Phase 5 — delete the daemon, the DLQ, and the on-disk chunks¶
Parent plan: PLAN-eventlog-direct-mariadb.md. Predecessors: Phase 1, Phase 2, Phase 3, Phase 4.
Scope¶
Phase 5 is the final code-deletion phase. After this phase ships:
sf-eventlogis gone. The daemon code, its systemd unit templating, the ansible deploy bits, theevent.proto, and the regeneratedevent_pb2*stubs are all deleted.- The
EventLogclass and its sqlite storage helpers (EventLogChunk,upgrade_data_store,_shard_db_path,_timestamp_to_year_month, the corruption-marker handling) are removed fromshakenfist/eventlog.py. - The MariaDB
event_dlqtable, the four pairs of direct/gRPC accessors, the four public dispatchers, the table-getter, the schema-ensure, the DATA_MIGRATIONS entry, and the four DLQ RPCs onprotos/database.protoare all deleted._migrate_etcd_event_dlqis also deleted (see "DLQ deletion timing" below). - The
EVENTLOG_SUPPRESS_GRPC,set_force_event_dlq,get_force_event_dlq,_mark_eventlog_unavailable,_is_eventlog_available,get_eventlog_client, and_add_event_multi_innermachinery ineventlog.pygoes.add_event_multishrinks to spool-only: enqueue to the local spool; on failure,EVENTLOG_SPOOL_DROPPEDincrements and the event is dropped. The_add_event_dlq_innerDLQ fallback goes with it — the spool is the durability boundary, full stop. - Config keys
EVENTLOG_NODE_IP,EVENTLOG_API_PORT,EVENTLOG_METRICS_PORT,EVENTLOG_SUPPRESS_GRPC, andNODE_IS_EVENTLOG_NODEare removed fromconfig.py. - The
redirect_to_eventlog_nodedecorator inexternal_api/base.pyis deleted along with its five call sites on the event endpoints ({instance,artifact,network,node,blob}.py). - On-disk sqlite chunks under
/srv/shakenfist/events/are documented as operator-cleanup (rm -rf /srv/shakenfist/events) in phase 6's release notes. No automated deletion in phase 5.
Out of scope (deferred):
- Documentation, release notes, ARCHITECTURE / README / AGENTS updates (phase 6).
- The
MAX_{TYPE}_EVENT_AGEconfigs (phase 3 prune consumes them — they stay). - The drainer (
eventlog_drainer.py), the spool (eventlog_spool.py), and the publicadd_event*module-level functions ineventlog.py— all unchanged. Callers' write API is preserved exactly as the master plan requires.
DLQ deletion is total¶
Master plan decision 2's earlier draft talked about
keeping _migrate_etcd_event_dlq for a release. The
operator has clarified: don't bother. The single
operating deployment will upgrade all nodes together in
a coordinated outage, so there is no need to preserve
the etcd→DLQ legacy migration as a hedge. Phase 5
deletes _migrate_etcd_event_dlq along with the rest of
the DLQ code. The master plan's decision 2 wording and
Future-work entry are updated alongside this phase plan
to drop the now-irrelevant rollover provision.

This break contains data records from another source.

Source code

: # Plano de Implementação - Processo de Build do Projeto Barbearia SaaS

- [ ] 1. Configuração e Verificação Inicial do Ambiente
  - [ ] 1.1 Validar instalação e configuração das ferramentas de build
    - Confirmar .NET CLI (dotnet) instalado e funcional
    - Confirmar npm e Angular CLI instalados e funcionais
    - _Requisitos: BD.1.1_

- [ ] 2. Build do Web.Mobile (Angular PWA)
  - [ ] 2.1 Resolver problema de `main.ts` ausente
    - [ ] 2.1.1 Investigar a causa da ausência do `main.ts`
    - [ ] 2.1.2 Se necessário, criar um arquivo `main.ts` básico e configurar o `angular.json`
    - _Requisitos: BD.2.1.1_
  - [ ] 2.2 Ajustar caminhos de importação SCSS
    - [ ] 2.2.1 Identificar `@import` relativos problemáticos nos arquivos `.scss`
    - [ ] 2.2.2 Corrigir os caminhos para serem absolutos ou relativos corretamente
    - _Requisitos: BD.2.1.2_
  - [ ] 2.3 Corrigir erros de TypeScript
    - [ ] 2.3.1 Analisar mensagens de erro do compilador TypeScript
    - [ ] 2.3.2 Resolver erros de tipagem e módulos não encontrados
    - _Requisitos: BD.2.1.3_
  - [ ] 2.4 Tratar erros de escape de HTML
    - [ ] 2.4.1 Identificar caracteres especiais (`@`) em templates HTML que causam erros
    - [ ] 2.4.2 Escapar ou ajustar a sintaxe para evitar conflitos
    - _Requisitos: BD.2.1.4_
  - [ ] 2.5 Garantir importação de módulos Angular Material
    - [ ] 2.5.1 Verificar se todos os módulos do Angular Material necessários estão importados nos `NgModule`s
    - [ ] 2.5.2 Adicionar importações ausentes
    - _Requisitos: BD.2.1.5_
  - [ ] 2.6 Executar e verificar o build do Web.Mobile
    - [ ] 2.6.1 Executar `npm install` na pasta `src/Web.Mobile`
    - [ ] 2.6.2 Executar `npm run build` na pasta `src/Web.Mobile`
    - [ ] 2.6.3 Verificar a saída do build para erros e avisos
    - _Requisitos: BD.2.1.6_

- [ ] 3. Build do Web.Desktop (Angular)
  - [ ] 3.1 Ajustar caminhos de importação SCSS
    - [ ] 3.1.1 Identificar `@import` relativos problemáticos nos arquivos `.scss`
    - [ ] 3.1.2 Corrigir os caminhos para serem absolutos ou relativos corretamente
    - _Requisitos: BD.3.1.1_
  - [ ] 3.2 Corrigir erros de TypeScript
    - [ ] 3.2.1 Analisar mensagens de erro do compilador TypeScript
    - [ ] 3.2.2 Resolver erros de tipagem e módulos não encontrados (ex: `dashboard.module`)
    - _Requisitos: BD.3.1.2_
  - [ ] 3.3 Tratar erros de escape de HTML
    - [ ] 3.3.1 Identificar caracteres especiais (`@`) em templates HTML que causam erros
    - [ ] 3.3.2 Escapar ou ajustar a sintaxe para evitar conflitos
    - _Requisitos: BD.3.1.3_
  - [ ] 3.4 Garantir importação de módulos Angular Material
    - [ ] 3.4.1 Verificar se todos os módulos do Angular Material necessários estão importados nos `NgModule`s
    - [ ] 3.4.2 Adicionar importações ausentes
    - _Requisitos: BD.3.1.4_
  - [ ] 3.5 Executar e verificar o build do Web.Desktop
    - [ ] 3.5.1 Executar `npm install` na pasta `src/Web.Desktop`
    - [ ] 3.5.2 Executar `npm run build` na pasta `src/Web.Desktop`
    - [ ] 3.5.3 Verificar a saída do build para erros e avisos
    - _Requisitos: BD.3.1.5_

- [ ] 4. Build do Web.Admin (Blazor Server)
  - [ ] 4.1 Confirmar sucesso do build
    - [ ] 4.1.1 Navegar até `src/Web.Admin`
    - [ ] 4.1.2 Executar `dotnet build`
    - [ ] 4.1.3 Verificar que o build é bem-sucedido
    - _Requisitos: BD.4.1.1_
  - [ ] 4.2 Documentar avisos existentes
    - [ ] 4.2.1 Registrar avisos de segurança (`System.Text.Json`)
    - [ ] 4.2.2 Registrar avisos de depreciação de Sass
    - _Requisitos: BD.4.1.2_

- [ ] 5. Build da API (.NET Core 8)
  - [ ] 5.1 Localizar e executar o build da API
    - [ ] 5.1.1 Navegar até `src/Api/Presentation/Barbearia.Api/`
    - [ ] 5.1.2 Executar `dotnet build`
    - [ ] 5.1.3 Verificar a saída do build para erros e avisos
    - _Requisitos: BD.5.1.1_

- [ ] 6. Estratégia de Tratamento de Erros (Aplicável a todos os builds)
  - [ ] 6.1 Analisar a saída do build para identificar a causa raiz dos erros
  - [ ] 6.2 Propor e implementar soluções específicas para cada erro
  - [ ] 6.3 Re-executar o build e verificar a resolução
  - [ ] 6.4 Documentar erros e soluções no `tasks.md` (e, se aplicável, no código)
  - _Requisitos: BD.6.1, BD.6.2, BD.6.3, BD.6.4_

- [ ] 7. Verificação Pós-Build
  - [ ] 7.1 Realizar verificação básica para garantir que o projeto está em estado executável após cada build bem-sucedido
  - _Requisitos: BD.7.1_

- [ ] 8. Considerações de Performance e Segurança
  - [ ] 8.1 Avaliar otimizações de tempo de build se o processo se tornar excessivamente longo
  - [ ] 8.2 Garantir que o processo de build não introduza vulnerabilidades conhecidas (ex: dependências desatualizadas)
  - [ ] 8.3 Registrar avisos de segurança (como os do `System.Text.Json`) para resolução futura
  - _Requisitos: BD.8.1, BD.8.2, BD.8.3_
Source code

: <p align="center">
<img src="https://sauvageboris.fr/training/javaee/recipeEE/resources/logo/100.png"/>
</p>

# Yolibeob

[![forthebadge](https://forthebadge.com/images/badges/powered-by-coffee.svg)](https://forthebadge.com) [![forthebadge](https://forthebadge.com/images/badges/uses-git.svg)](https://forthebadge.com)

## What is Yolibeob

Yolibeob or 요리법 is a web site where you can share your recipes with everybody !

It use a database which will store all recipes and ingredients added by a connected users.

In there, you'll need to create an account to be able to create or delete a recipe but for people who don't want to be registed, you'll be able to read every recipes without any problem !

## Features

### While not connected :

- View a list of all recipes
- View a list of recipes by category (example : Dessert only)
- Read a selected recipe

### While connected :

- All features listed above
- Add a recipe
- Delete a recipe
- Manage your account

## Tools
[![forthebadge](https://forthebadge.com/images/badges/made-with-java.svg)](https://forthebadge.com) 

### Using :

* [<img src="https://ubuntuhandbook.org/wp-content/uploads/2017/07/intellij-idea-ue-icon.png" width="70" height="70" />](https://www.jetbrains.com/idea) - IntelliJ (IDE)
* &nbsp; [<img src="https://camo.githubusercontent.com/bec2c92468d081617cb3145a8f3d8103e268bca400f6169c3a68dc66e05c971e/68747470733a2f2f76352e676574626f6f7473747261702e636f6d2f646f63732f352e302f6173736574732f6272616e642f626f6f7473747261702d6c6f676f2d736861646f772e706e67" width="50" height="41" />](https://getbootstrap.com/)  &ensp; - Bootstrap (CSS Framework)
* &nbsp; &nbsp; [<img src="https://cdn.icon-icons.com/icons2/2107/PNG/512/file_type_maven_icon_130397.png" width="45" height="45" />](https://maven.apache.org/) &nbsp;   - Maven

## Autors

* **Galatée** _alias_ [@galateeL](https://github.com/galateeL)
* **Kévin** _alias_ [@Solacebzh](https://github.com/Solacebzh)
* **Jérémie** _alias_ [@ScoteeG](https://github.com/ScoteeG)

eventlog.py simplification¶
Today's add_event_multi has three terminal paths:
- Local spool (
eventlog_spool.enqueue) — happy path. - Synchronous gRPC to sf-eventlog
(
_add_event_multi_inner) — fallback when spool init failed orEVENTLOG_SUPPRESS_GRPC/force_event_dlqis set. - MariaDB DLQ (
_add_event_dlq_inner) — fallback when gRPC fails, or whenforce_event_dlqis set during daemon startup.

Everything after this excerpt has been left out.